Frame 4. Thanksgiving dinner, when the family is all present and dismantling a large bird, seems the ideal time to talk about donating body parts. It’s either that or politics, right?
Frame 5. The nurse in this illustration is invoking a conscience clause right to refuse to assist with an abortion. If the refusal seems sudden, that is because state law does not require providers to register their refusal at any given time – or indeed, forbid them from changing their stance at any time.
Frame 6. Tamesha Means’s less than forthright provider (see Tamesha Means v. United State Conference of Catholic Bishops, above) did not inform her that she was suffering from an infection that could ultimately prove life-threatening. Means was fortunate not to be permanently injured, unlike a case in Ireland that ended tragically. See the story of Savita Halappanavar.
Frame 7. Many providers believe that a signed informed consent form of the kind that is often required when a patient is admitted to a maternity care unit constitutes a contract that cannot be changed. Nothing could be farther from the truth. Consent can be revoked vocally at any time.
Frame 8. The topic of who decides for the fetus is a rich one – and much too complex to include in this cartoon. Move along now!
Frame 9. Medical malpractice liability is often held up as an excuse for ignoring informed consent requirements – or as an opportunity to blame lawyers. (Health care providers tend to forget that lawyers defend them too!) This frame seeks to make the point that there is no corresponding liability avoidance right for the provider that would trump the patient’s right to refuse care.
Frame 10. Continuous electronic fetal monitoring (EFM) for all pregnancies is the standard of care in the United States, even though it has not been shown to improve outcomes in low-risk pregnancies. (It does reduce the number of seizures suffered by newborns, but not to the extent that final outcomes are affected.) Furthermore, EFM has been shown to lead to an increase in cesarean sections. Maternity care patients in particular have been heard to remark with surprise that they seem to be responsible for upholding their right to consented-to care that is also evidence-based. One would think that it would be the provider’s responsibility to offer this care, but … blame the lawyers! In truth, the provider’s hands often are tied – usually by their own institution’s policies or their malpractice liability insurer’s rates.

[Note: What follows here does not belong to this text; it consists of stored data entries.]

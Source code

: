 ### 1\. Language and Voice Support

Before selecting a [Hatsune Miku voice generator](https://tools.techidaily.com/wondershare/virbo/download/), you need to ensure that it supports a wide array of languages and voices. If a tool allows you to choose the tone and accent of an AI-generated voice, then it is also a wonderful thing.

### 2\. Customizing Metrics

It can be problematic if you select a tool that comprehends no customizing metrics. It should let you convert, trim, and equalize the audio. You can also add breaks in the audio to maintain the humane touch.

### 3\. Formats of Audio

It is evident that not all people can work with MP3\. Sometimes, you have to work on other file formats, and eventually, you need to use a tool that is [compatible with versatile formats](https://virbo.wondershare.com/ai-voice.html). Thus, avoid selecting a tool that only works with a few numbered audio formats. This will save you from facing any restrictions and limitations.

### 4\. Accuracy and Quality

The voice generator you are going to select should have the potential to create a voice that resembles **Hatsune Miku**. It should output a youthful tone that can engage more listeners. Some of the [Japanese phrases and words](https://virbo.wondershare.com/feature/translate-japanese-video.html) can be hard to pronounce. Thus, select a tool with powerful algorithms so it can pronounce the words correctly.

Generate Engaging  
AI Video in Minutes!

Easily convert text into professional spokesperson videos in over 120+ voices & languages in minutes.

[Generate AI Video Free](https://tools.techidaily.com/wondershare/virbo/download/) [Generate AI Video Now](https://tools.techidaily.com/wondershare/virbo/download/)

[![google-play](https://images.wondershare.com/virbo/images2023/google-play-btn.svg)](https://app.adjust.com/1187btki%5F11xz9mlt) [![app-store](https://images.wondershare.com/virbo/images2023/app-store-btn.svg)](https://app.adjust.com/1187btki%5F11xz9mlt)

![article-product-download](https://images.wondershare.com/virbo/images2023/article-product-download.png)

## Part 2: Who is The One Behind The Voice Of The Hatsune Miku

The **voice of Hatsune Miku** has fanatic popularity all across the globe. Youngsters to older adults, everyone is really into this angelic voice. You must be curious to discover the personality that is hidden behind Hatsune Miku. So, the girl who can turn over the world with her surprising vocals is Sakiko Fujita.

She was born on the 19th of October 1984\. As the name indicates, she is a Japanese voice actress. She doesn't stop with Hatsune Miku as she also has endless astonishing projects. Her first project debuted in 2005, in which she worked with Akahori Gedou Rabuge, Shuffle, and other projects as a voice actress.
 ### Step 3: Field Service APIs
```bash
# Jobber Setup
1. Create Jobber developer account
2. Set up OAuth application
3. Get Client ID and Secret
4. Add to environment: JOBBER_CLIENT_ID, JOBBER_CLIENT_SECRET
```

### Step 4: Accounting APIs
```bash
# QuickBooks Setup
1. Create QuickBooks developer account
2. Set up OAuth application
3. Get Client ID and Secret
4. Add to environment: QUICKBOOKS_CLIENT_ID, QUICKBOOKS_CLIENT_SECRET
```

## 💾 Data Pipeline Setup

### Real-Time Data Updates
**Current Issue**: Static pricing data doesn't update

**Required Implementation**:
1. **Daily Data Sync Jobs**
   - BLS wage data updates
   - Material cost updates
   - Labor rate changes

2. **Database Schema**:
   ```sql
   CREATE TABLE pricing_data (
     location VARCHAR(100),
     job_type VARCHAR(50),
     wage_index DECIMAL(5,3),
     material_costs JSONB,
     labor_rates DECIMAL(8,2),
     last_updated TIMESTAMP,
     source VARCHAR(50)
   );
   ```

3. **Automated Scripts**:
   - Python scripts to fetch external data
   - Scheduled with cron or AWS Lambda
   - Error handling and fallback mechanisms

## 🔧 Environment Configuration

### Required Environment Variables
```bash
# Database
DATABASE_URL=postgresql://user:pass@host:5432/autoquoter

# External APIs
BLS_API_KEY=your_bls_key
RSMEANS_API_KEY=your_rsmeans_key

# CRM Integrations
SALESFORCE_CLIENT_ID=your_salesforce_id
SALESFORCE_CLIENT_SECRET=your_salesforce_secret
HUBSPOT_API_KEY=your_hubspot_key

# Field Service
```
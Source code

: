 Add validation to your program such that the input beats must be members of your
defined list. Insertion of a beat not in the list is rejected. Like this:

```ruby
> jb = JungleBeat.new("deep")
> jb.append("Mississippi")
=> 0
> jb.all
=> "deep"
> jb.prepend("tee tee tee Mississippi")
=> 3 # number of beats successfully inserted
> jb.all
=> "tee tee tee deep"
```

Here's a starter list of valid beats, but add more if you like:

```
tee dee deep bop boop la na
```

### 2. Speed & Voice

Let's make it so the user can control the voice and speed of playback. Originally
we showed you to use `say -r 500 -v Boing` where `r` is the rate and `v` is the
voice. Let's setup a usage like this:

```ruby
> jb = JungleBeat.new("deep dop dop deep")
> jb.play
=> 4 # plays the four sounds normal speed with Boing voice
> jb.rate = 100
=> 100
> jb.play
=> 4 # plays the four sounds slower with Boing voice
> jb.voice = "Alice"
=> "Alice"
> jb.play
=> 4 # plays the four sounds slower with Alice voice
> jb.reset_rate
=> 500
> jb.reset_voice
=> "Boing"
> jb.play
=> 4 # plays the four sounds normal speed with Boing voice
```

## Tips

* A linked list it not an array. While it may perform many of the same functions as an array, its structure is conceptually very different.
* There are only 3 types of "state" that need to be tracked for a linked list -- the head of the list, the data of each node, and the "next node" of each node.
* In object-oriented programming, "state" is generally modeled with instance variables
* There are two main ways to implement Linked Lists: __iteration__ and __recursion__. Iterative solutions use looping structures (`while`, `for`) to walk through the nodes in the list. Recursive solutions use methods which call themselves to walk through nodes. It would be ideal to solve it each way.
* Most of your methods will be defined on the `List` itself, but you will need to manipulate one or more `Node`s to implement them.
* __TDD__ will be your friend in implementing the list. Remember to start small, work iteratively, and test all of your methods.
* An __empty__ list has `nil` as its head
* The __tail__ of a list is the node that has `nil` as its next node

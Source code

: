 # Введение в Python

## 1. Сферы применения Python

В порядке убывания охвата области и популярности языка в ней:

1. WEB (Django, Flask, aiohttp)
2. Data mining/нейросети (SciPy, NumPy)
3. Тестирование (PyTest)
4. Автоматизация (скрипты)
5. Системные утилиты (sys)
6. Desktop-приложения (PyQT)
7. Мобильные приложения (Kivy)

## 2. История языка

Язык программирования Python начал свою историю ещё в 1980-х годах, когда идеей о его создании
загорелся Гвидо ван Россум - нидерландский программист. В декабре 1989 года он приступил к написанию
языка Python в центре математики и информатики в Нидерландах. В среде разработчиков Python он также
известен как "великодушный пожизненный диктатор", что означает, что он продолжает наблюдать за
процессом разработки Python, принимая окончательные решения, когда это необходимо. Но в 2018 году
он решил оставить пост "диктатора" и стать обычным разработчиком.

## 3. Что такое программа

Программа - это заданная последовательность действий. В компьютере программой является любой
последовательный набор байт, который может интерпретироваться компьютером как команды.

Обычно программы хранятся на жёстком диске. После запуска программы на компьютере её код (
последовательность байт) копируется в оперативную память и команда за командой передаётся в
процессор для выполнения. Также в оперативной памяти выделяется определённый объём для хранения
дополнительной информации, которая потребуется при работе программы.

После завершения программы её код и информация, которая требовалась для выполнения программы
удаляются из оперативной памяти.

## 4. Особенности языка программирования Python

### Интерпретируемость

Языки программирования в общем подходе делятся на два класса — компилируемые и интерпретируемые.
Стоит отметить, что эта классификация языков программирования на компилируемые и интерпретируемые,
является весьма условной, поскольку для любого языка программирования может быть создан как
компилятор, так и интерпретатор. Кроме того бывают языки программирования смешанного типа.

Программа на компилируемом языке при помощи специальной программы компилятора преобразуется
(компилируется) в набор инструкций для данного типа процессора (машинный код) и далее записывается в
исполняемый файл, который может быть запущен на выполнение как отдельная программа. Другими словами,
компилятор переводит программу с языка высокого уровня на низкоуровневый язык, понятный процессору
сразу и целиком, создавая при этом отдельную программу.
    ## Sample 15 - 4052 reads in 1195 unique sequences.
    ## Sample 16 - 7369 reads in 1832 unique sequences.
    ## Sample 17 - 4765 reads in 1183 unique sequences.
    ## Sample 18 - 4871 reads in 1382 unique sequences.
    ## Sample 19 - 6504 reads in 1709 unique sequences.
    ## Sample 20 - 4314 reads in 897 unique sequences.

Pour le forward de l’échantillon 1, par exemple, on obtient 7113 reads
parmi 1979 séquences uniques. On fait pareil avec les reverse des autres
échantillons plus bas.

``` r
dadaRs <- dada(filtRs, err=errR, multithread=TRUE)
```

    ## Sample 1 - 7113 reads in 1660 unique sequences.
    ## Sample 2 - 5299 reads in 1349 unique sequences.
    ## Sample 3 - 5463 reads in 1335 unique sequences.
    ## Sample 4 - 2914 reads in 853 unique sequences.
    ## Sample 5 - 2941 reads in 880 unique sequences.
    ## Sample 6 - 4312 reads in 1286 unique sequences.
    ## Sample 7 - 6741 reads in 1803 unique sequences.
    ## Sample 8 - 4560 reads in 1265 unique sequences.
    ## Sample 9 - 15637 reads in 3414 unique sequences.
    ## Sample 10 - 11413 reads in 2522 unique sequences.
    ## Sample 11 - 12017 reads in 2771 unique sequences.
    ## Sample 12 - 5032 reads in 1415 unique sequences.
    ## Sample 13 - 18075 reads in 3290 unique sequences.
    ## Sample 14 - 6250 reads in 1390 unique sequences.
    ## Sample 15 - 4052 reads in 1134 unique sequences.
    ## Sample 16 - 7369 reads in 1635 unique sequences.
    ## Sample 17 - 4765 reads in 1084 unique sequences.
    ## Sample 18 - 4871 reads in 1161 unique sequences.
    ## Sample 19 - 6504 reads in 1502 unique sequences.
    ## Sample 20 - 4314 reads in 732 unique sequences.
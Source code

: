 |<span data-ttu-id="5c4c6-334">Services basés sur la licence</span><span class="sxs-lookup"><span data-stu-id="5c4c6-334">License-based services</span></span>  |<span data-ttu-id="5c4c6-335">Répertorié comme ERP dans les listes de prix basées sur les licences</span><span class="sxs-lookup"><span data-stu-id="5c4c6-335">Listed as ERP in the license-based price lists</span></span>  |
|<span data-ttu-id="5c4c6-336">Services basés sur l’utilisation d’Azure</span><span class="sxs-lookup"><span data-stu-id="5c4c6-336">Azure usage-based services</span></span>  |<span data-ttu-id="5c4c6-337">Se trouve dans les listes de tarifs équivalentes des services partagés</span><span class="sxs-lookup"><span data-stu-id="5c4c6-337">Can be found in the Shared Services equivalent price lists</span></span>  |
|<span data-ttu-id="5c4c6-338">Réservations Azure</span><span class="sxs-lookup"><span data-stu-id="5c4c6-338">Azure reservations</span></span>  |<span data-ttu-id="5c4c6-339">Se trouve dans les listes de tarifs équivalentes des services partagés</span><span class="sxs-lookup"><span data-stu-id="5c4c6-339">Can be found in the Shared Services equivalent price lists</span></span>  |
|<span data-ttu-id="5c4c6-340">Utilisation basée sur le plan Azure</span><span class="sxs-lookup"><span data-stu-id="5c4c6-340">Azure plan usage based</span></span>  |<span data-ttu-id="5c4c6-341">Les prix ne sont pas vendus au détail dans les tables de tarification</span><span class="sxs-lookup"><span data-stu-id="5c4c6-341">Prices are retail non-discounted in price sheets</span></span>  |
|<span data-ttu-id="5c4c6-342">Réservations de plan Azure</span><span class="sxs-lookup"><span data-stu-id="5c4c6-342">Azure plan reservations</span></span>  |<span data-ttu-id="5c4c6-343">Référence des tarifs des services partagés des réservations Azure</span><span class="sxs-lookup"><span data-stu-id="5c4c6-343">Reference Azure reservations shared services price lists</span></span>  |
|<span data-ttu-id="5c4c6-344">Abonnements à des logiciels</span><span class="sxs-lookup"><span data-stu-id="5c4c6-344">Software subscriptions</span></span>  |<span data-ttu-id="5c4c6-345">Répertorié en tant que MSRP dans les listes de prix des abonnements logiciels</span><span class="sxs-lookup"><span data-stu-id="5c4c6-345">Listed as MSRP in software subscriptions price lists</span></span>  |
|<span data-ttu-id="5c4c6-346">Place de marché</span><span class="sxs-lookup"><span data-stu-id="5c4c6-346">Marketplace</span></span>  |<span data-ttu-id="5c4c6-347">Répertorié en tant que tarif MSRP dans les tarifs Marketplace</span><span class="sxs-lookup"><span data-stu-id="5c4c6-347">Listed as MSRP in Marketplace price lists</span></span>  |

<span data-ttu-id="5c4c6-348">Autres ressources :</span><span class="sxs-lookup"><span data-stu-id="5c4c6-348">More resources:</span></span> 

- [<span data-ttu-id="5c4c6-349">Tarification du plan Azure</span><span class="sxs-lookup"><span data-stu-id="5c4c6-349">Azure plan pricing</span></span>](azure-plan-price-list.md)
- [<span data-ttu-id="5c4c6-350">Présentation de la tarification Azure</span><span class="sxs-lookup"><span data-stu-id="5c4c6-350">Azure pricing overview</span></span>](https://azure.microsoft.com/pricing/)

Frame 11. See Required newborn procedures, above. The mother in this frame is musing on the likelihood of her one-day-old baby being exposed to Hep B by sharing needles with a cribmate.
Frame 12. If you have not yet become acquainted with the Church of the Flying Spaghetti Monster, you can remedy that omission here. Perhaps the strategy suggested in this frame is inadvisable, since a Nebraska Federal District Court declined to recognize FSM as a religion. You can find a lovely stained glass panel representing the FSM here. The story behind an adherent of FSM (a “Pastafarian”) and her successful struggle to be permitted to wear her religious head covering in a state ID photo is documented here.
[Updated July 16, 2016, to add copyright designation.]
[Updated June 4, 2018, to correct case name McFall v. Shimp.]